*** Data shown ***
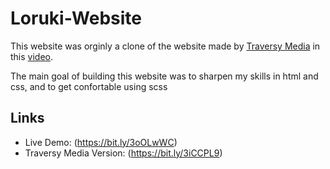 # Loruki-Website

This website was orginly a clone of the website made by [Traversy Media](https://bit.ly/3oHsdyI) in this [video](https://bit.ly/3lgYnyS). 

The main goal of building this website was to sharpen my skills in html and css, and to get confortable using scss

## Links

- Live Demo: (https://bit.ly/3oOLwWC)
- Traversy Media Version: (https://bit.ly/3iCCPL9)
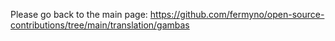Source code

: 
Please go back to the main page: <a href="https://github.com/fermyno/open-source-contributions/tree/main/translation/gambas">https://github.com/fermyno/open-source-contributions/tree/main/translation/gambas</a>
*** End of Data shown ***
— Instructions for the task —
In your copy, exclude the pictures and repeat each entry above exactly.

— Written answer —
 # Loruki-Website

This website was orginly a clone of the website made by [Traversy Media](https://bit.ly/3oHsdyI) in this [video](https://bit.ly/3lgYnyS). 

The main goal of building this website was to sharpen my skills in html and css, and to get confortable using scss

## Links

- Live Demo: (https://bit.ly/3oOLwWC)
- Traversy Media Version: (https://bit.ly/3iCCPL9)
Source code

: 
Please go back to the main page: <a href="https://github.com/fermyno/open-source-contributions/tree/main/translation/gambas">https://github.com/fermyno/open-source-contributions/tree/main/translation/gambas</a>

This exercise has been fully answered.